Hi all, I’m so confused about what I’m doing wrong and couldn’t find any guides/troubleshooting for my specific problem, so hoping someone here can help.
I’m setting up a new Proxmox server and trying to share a folder between 2 Ubuntu VMs - a “Fileserver” VM running the SMB server and a VM that I will be running docker on (“docker VM”)
my smb.conf on the fileserver:
[pool]
path=/mnt/mergerfs
read only = no
browsable = yes
my fstab entry on the VM running docker:
//192.168.0.20/pool /mnt/pool cifs _netdev,credentials=/etc/.smbcredentials,uid=1000,gid=1000 0 0
On the Docker VM, I can see that the folder is mounted properly with the correct permissions for the uid/gid specified (dockeruser
) and with 755 permissions, but I am unable to write to it with either dockeruser
or root
. Interestingly, I am able to DELETE files on the share, which is confusing the hell out of me.
If I mount is as root
(no uid/gid arguments in fstab), I am able to write to it, but for “best practices” I’d like to get it working with a non-root user. Any ideas?
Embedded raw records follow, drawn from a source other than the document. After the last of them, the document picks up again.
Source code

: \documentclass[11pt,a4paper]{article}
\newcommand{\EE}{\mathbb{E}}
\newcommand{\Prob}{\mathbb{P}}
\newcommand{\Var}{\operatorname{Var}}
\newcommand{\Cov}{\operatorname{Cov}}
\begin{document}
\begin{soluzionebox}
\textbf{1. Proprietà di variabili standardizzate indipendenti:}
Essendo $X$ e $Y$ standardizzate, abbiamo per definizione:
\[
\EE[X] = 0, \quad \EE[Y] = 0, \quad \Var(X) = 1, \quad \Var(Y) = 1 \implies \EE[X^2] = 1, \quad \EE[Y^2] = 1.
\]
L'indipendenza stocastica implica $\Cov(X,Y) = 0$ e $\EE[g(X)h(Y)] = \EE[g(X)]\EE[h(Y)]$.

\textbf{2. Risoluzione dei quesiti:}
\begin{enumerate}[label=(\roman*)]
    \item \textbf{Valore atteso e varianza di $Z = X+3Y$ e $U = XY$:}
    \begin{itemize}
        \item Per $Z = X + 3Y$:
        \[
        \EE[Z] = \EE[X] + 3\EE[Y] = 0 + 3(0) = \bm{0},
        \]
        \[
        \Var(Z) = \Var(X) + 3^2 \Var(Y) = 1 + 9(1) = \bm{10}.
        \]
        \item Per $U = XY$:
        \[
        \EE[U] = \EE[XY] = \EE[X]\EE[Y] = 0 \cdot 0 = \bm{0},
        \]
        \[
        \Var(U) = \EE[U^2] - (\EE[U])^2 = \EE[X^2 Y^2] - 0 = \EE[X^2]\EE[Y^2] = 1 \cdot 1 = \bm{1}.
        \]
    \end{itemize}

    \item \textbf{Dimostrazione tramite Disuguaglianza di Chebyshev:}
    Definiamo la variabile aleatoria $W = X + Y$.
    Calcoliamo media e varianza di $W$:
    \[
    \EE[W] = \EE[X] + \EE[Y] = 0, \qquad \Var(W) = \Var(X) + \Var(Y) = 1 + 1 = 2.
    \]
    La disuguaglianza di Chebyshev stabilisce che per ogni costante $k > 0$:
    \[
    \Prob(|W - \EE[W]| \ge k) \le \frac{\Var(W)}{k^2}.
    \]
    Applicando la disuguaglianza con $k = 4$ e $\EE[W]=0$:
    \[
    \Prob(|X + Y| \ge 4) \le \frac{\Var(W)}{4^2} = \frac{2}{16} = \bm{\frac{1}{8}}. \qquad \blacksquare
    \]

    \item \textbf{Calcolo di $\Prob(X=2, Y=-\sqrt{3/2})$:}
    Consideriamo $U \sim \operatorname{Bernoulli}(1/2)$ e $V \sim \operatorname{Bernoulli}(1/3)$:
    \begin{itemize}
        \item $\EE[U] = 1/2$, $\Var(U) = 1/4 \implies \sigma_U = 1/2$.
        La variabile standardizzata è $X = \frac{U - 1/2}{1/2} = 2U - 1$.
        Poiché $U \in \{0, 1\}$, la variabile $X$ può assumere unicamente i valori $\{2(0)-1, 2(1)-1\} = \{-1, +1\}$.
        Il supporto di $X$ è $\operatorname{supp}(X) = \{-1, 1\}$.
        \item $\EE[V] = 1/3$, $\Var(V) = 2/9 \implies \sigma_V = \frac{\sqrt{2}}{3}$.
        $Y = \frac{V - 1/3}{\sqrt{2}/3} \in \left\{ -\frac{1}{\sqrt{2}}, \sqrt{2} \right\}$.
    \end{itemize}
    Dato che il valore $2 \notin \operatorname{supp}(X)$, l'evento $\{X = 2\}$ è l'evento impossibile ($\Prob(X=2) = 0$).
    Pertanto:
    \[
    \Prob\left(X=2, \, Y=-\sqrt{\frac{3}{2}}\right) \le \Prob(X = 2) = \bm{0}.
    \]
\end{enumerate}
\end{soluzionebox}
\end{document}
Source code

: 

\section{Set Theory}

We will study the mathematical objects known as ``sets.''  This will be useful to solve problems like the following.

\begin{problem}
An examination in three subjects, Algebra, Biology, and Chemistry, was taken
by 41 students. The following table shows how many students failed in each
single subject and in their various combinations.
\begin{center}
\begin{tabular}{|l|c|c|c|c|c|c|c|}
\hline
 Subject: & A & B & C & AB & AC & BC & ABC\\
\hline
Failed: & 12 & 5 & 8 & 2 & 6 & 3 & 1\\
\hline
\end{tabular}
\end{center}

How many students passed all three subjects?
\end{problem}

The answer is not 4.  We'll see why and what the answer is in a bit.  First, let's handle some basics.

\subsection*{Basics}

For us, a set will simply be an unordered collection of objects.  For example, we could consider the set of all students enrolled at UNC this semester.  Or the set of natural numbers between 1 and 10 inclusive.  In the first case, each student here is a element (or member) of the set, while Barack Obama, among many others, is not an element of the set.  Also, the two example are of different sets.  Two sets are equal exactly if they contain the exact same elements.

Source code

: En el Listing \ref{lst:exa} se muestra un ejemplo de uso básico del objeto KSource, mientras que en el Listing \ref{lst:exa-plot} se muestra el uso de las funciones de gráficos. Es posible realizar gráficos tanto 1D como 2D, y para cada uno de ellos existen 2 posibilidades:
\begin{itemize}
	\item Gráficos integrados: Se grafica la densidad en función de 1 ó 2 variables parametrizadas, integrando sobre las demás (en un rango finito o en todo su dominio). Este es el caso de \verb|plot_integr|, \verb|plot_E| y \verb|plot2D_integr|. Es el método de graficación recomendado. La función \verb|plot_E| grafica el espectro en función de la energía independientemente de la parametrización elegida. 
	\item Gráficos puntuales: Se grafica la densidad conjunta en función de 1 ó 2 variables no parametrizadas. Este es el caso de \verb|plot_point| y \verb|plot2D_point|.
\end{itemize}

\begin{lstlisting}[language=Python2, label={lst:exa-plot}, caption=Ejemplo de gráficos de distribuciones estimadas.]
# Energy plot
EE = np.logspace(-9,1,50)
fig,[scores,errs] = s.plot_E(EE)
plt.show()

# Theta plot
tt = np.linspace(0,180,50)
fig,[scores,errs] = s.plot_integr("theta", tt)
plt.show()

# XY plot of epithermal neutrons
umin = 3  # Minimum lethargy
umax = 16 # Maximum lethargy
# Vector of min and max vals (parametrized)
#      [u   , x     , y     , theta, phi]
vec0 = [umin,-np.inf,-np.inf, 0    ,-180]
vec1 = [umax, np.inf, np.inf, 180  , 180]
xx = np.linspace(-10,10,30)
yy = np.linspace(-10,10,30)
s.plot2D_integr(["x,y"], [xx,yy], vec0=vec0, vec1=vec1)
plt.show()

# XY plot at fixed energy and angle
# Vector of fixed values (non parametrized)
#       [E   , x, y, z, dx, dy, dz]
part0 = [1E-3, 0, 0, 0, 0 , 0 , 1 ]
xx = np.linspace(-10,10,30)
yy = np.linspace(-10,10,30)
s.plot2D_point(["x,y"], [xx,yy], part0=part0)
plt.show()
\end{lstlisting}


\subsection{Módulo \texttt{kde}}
All I’m saying is that if you’re sharing files between two containers, giving them both volumes and using the network to share those files is not the best practiced way of doing that. One volume, two containers, both mount the same volume and skip the network is the way to do that.
To solve for this, you create user mapping in the samba configs that say “Hey, johndoe in samba is actually the ubuntu user on the OS”, and that’s how it solves for permissions. Here’s an example issue that is similar to yours to give you more context. You can start reading from there to solve for your specific use-case.
If you choose NOT to fix the user mapping, you’re going to have to keep going back to this volume and chown’ing all the files and folders to make sure whichever user you’re connecting with via samba can actually read/write files.